This was never going to be easy, given the mood of bullish triumphalism in the Kremlin. Feelings in Russia have hardened, however, in the aftermath of the trip to Georgia and Ukraine made by the US Vice-President, Dick Cheney, not to mention the visits to Tblisi by David Miliband and David Cameron, all of which became occasions for much windy rhetoric on the theme of Russia's forthcoming "punishment". This empty and aggressive talk has not helped Georgia one whit, encouraging the Russians to dig in. In the meantime, Russia has retaliated, principally by recognising Abkhazia and South Ossetia as independent states.

M. Sarkozy must draw on all his diplomatic skills in the Kremlin, distancing himself from the inflammatory language of his British allies, and making clear that Europe will not unthinkingly follow America's lead in the Caucasus. At the same time, he must coolly remind the Kremlin that Europe neither recognises Georgia's breakaway regions as states nor accepts as valid the absurd comparison Russia drew between South Ossetia, population 70,000, and Kosovo, population two million-plus.
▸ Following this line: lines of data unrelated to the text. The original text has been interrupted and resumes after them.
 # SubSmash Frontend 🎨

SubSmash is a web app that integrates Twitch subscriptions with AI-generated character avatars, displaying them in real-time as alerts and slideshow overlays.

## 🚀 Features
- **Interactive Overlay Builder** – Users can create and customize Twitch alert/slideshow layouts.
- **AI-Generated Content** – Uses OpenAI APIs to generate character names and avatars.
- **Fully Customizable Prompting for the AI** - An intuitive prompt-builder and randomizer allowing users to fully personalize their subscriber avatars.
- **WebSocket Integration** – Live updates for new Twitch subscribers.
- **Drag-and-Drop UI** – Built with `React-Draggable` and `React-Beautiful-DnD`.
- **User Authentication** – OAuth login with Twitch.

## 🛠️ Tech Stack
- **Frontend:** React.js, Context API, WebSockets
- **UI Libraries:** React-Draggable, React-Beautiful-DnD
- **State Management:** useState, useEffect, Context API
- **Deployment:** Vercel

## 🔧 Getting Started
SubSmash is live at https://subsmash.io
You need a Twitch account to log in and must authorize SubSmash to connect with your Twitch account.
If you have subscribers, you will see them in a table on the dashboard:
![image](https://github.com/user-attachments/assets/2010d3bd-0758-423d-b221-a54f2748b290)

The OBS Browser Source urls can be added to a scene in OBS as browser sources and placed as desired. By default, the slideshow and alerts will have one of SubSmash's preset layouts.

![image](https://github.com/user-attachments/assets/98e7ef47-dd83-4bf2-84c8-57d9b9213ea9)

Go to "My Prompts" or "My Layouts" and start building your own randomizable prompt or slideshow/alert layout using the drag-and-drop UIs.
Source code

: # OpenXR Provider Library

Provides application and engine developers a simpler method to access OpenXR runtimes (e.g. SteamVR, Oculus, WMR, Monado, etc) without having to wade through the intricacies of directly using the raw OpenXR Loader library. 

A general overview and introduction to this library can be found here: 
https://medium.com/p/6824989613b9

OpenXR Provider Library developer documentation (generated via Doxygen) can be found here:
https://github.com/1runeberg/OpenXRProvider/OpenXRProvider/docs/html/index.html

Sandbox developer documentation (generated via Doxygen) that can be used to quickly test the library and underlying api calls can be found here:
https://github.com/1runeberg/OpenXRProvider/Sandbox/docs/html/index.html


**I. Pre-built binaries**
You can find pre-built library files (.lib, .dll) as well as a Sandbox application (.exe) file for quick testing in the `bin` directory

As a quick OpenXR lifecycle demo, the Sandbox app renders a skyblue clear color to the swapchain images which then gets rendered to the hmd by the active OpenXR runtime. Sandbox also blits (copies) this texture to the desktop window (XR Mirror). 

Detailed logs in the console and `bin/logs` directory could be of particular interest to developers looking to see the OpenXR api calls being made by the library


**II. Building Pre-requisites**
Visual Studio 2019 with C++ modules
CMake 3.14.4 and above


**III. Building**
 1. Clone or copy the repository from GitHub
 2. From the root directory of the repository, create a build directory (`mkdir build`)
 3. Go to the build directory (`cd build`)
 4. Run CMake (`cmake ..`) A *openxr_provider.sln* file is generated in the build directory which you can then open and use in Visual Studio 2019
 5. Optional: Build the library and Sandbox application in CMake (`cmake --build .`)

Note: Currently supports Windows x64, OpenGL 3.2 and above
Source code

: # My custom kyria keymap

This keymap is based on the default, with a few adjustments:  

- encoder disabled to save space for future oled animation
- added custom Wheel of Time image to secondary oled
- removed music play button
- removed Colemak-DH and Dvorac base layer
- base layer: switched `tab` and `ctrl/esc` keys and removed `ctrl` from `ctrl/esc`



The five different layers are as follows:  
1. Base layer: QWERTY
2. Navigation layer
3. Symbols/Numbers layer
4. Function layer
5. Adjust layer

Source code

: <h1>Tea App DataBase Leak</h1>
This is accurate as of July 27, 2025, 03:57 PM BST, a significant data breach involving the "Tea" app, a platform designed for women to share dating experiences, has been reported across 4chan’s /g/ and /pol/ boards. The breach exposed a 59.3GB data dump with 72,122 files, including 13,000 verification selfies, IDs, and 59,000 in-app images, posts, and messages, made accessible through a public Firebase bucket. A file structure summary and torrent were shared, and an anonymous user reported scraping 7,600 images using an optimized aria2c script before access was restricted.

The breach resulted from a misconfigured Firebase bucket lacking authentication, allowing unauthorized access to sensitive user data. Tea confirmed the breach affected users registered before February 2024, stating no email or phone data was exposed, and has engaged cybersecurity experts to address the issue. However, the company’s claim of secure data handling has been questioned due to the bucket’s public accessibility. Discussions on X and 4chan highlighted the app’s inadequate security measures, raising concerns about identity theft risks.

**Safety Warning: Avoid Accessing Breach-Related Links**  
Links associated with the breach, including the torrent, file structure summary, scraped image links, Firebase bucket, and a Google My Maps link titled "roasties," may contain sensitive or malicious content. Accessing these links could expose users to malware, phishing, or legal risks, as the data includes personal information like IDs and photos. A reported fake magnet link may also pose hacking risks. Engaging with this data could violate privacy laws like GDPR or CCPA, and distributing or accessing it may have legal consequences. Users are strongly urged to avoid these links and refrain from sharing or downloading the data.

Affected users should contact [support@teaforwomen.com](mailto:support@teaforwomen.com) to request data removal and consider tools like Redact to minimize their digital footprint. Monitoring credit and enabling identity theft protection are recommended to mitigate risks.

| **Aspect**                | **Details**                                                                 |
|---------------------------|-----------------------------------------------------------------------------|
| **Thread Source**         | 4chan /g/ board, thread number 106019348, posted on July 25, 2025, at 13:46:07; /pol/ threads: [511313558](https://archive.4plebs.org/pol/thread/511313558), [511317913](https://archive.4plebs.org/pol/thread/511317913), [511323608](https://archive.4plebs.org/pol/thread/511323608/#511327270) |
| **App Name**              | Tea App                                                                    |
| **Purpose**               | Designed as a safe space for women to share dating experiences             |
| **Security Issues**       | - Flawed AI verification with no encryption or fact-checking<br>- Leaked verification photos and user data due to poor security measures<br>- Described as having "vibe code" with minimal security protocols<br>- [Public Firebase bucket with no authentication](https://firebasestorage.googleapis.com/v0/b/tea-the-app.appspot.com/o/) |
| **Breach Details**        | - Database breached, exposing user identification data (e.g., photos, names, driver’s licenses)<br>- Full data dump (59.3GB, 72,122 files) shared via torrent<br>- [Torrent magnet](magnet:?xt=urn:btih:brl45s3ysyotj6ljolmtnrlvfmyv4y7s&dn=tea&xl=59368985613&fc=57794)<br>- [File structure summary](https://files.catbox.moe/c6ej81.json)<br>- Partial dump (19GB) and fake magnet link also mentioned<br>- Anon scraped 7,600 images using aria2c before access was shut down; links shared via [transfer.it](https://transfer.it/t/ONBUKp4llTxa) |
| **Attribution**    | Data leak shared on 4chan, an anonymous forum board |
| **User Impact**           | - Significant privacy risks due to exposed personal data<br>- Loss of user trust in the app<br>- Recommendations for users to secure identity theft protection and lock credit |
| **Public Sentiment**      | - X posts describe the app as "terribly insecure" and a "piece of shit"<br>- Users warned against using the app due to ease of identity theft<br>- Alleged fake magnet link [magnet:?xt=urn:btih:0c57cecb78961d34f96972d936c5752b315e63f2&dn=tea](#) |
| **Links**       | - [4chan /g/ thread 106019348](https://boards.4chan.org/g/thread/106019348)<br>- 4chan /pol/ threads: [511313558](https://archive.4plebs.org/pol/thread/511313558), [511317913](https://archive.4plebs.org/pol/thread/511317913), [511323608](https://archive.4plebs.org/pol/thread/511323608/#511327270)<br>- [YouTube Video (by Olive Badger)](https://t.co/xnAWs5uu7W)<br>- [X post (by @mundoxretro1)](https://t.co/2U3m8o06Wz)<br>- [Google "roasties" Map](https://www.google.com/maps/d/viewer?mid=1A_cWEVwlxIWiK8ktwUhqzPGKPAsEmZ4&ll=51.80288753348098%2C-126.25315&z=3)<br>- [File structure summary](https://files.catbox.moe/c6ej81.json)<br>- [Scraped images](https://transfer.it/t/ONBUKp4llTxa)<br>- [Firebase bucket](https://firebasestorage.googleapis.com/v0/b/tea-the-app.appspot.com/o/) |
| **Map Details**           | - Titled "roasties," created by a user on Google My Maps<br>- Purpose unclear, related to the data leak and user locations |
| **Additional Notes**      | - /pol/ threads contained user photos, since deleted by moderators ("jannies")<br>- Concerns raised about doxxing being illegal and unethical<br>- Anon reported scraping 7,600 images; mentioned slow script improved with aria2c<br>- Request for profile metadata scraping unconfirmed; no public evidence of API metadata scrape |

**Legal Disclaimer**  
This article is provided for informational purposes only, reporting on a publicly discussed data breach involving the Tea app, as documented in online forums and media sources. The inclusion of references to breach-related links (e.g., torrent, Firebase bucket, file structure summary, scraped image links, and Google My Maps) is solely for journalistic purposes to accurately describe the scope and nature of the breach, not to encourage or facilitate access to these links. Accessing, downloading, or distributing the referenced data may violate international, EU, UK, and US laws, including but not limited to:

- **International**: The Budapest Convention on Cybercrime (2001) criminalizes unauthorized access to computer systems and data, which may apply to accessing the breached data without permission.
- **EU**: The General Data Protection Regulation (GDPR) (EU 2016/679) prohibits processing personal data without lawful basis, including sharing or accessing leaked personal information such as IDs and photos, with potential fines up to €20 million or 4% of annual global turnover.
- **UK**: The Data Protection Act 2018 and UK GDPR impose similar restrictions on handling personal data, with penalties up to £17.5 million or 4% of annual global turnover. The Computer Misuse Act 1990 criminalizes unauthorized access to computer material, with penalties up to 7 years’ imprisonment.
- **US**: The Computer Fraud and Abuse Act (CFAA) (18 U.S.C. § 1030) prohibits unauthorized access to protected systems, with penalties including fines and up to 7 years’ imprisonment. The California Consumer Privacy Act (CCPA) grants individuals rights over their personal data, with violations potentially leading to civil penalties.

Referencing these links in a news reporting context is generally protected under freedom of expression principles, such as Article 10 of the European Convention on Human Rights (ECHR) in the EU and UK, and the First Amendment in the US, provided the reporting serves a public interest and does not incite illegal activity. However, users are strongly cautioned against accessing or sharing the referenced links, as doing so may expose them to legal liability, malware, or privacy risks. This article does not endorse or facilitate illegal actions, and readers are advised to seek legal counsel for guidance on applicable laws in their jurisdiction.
The best case scenario is one in which all sides accept only limited gains can be made at this stage. Europe needs to accept it cannot coerce Russia into withdrawing from South Ossetia, but may be able to persuade it to withdraw from Georgia proper. The Russians, meanwhile, need to reconsider their tit-for-tat tactics and note that the longer Georgia is kept "on the boil", the more international opinion will harden against them.